WHAT TO DO:
Go through the records and copy each line where the word "decision" occurs.

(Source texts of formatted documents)
▼▼▼
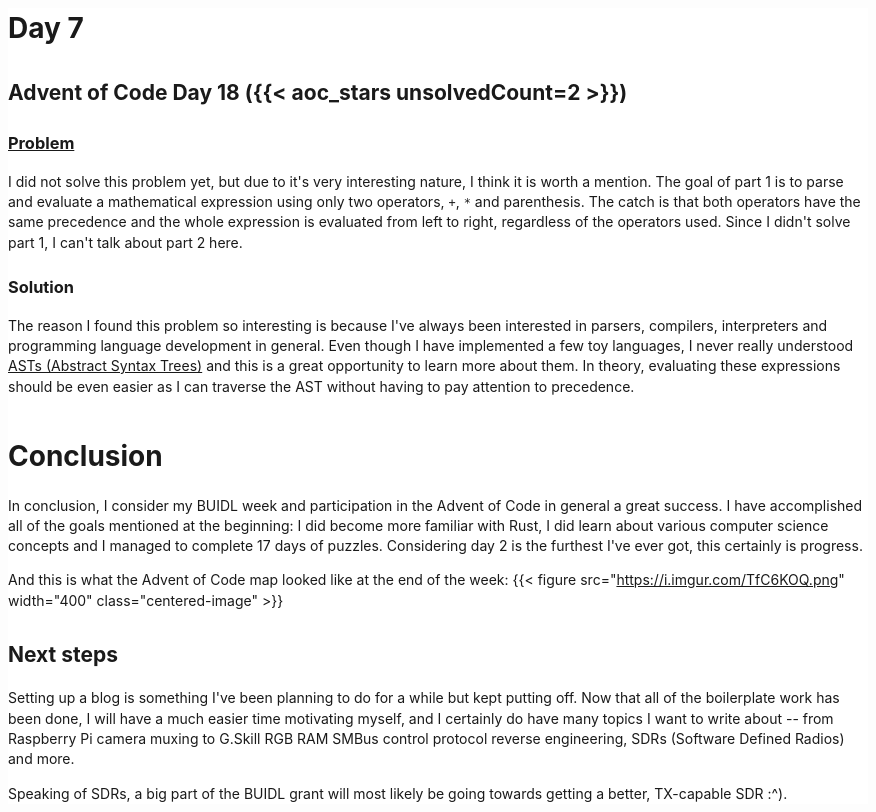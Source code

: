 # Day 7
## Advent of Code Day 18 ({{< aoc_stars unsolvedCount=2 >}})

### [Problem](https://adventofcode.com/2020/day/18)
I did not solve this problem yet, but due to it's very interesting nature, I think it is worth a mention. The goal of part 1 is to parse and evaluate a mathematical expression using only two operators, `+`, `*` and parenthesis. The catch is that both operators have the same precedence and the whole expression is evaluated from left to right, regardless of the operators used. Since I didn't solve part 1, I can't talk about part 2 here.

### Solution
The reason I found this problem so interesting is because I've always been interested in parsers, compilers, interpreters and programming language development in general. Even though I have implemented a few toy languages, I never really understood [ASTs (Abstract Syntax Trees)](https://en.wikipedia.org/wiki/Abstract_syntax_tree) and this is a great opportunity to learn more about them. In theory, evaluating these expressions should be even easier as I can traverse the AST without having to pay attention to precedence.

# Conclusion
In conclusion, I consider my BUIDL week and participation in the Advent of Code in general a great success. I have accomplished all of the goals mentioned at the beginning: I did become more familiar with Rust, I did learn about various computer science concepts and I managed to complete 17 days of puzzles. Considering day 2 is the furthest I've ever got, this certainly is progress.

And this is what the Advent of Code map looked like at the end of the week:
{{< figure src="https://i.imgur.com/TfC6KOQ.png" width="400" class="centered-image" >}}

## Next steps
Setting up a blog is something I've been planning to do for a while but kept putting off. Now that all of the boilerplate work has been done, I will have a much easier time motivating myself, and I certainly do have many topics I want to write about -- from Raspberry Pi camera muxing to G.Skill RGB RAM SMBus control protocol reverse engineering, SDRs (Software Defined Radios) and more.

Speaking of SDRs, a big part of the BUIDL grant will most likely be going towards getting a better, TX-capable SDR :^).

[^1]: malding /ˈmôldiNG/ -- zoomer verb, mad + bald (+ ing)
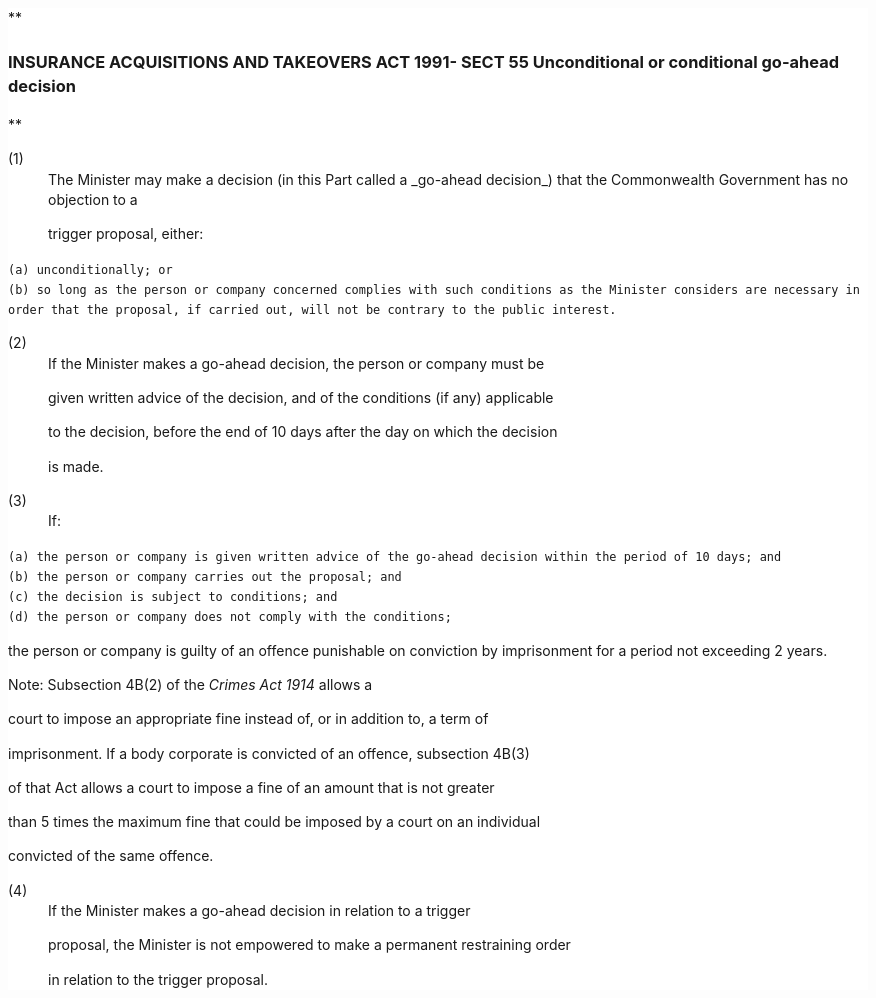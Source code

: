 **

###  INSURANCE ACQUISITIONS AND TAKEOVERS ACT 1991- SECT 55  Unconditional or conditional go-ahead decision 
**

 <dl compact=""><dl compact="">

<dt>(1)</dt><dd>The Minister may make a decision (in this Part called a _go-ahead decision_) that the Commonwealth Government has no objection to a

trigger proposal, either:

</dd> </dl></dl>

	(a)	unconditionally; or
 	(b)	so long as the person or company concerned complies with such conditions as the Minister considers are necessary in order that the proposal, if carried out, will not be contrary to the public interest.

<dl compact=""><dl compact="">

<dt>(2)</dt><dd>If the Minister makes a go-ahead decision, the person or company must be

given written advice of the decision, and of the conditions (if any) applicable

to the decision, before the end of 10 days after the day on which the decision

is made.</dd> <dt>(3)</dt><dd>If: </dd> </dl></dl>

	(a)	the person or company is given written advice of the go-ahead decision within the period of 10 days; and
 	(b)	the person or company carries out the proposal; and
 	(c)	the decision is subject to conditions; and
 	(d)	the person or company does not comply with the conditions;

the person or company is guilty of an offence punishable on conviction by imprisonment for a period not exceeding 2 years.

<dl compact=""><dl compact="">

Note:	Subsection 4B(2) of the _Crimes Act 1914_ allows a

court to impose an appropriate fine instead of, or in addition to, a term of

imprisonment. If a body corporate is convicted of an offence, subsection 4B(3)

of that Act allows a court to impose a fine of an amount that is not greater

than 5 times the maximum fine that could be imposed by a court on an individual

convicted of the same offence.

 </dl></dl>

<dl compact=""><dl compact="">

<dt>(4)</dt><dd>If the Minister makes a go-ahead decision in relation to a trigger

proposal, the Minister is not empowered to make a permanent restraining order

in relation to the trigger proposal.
▲▲▲
▼▼▼
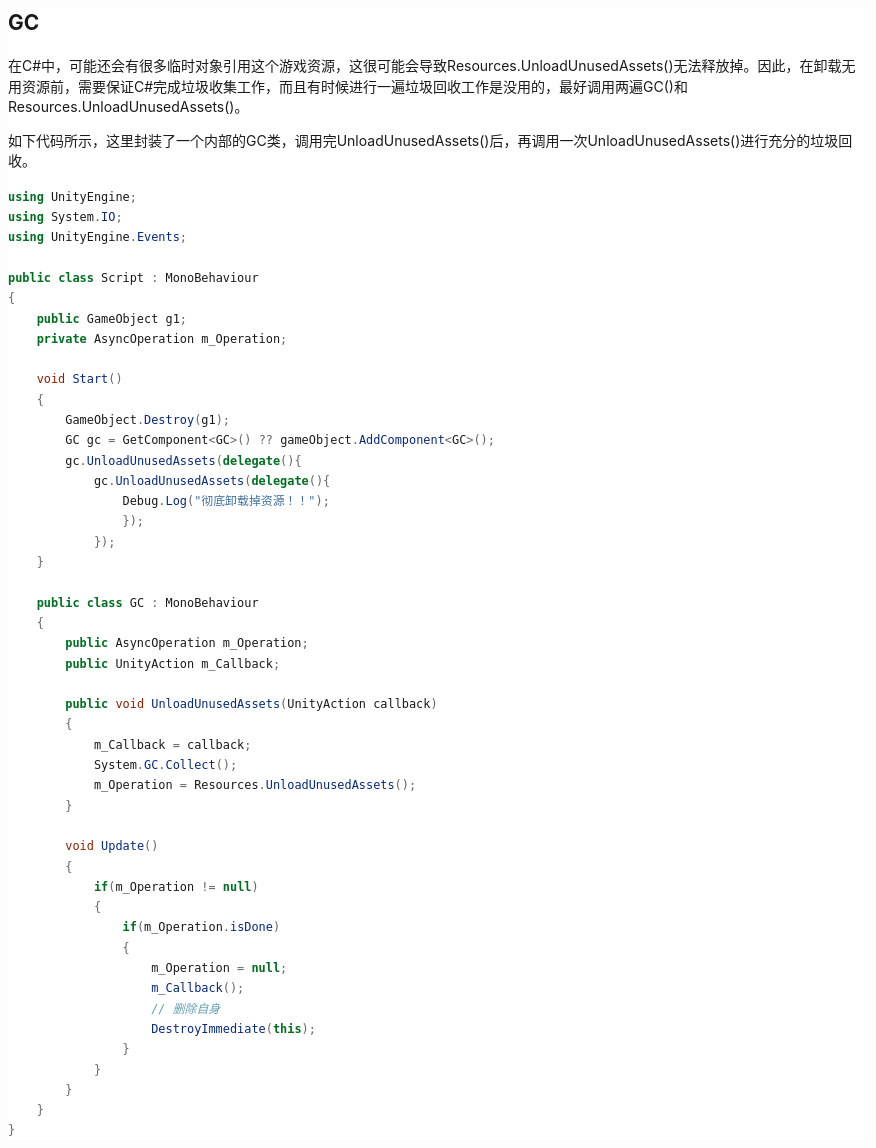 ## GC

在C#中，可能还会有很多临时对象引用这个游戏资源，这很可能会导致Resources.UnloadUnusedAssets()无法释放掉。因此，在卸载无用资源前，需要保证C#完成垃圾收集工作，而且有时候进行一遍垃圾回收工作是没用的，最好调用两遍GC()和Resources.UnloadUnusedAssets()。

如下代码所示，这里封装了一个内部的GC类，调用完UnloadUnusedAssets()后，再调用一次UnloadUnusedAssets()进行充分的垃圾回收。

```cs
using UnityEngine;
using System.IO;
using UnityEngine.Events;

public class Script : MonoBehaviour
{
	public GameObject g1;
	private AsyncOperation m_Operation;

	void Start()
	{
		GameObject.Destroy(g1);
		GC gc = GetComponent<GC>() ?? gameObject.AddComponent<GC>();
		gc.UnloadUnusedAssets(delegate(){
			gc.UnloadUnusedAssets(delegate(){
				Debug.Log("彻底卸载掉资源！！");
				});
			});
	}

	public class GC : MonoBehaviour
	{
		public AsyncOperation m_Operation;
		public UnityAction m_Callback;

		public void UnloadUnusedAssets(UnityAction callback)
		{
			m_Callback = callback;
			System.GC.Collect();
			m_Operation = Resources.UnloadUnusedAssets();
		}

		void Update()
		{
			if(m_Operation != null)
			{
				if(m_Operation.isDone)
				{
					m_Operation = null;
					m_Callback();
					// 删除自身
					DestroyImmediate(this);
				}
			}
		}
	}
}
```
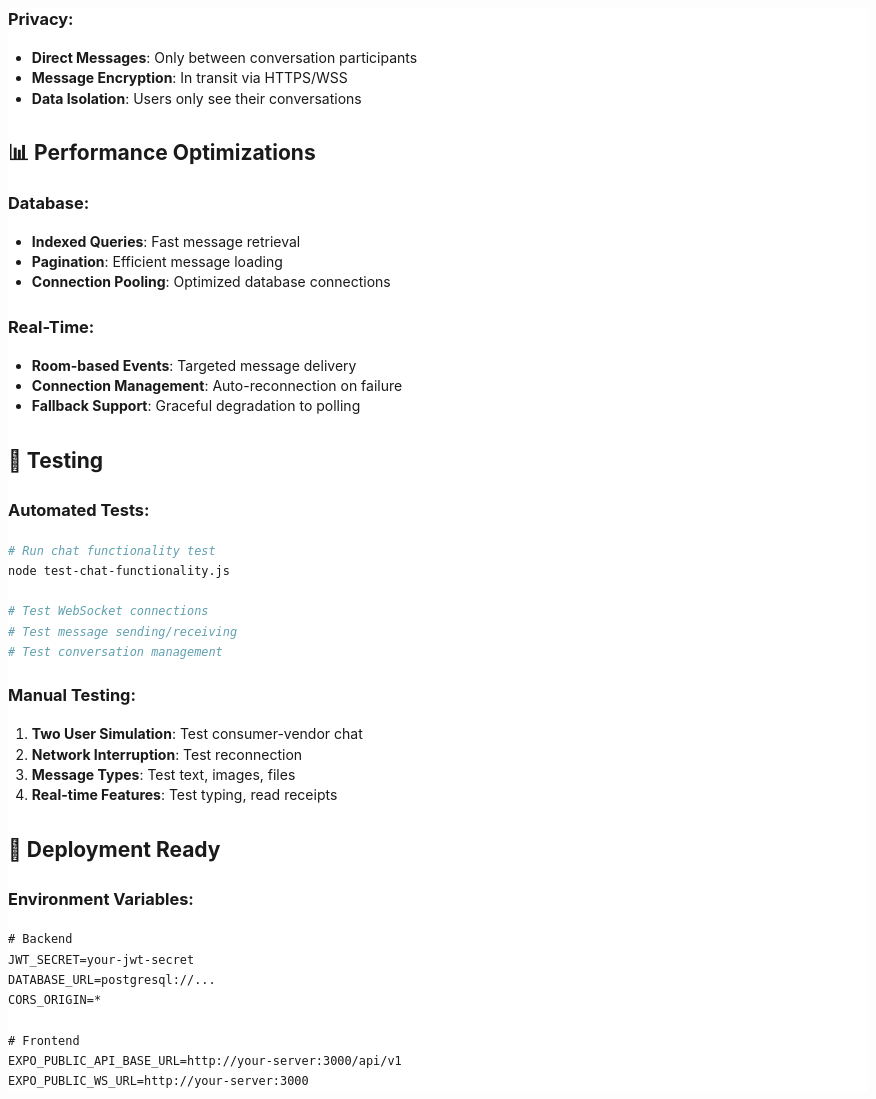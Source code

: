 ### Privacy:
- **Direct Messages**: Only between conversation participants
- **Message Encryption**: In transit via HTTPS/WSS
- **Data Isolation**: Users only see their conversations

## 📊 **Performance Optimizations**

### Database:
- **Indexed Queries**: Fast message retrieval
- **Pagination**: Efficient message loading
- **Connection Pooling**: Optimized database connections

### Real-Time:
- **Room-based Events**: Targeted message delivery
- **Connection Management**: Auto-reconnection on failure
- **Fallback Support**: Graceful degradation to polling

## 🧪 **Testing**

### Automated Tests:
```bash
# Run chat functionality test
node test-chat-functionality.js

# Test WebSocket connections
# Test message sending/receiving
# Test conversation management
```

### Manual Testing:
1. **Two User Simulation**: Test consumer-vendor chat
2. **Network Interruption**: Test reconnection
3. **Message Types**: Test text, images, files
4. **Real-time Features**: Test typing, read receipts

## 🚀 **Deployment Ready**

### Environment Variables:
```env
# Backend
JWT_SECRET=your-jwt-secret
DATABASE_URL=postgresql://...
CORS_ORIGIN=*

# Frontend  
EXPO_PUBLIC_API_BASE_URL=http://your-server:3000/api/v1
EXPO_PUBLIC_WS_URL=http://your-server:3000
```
▲▲▲
▼▼▼
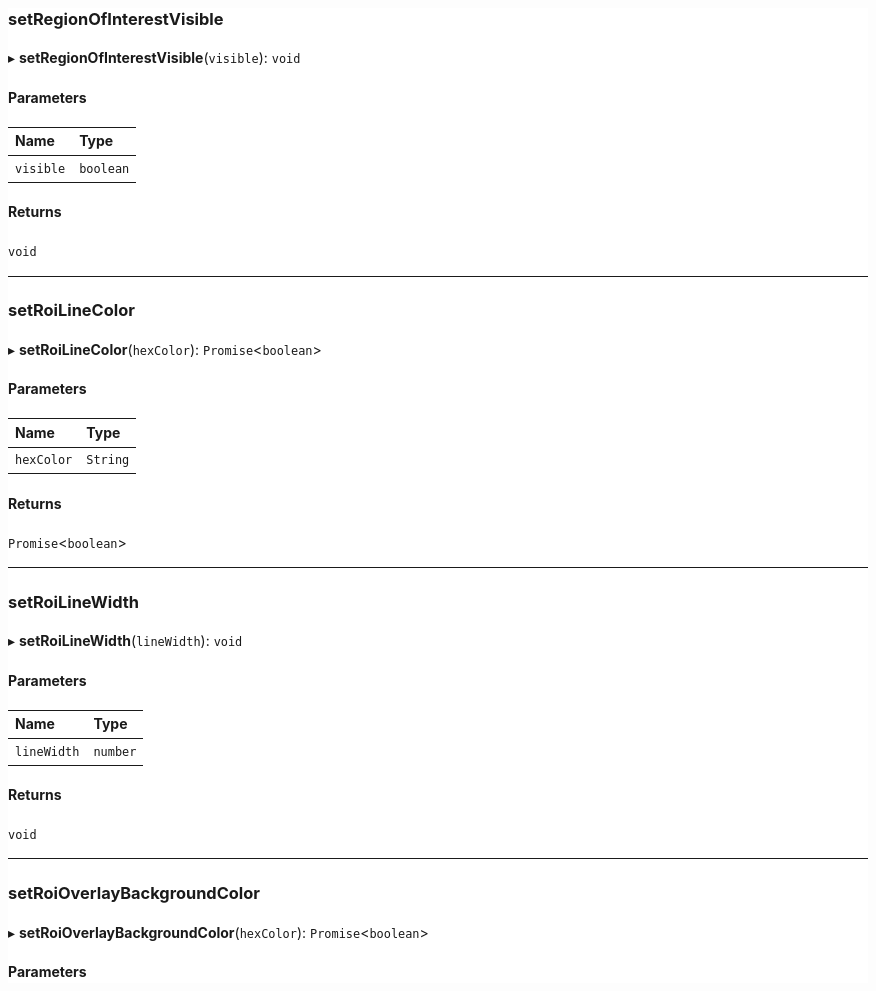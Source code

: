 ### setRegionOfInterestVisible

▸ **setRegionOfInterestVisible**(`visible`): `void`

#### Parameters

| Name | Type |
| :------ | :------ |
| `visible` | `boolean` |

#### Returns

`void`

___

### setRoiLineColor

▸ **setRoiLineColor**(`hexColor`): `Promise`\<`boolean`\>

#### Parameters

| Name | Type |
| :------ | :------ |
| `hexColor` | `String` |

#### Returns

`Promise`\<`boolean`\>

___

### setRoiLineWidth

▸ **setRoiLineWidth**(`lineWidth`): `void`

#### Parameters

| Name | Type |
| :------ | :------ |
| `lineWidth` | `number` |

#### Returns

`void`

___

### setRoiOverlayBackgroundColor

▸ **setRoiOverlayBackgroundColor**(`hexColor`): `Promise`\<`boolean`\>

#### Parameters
▲▲▲
REPLY:
###  INSURANCE ACQUISITIONS AND TAKEOVERS ACT 1991- SECT 55  Unconditional or conditional go-ahead decision 
<dt>(1)</dt><dd>The Minister may make a decision (in this Part called a _go-ahead decision_) that the Commonwealth Government has no objection to a
<dt>(2)</dt><dd>If the Minister makes a go-ahead decision, the person or company must be
given written advice of the decision, and of the conditions (if any) applicable
to the decision, before the end of 10 days after the day on which the decision
	(a)	the person or company is given written advice of the go-ahead decision within the period of 10 days; and
 	(c)	the decision is subject to conditions; and
<dt>(4)</dt><dd>If the Minister makes a go-ahead decision in relation to a trigger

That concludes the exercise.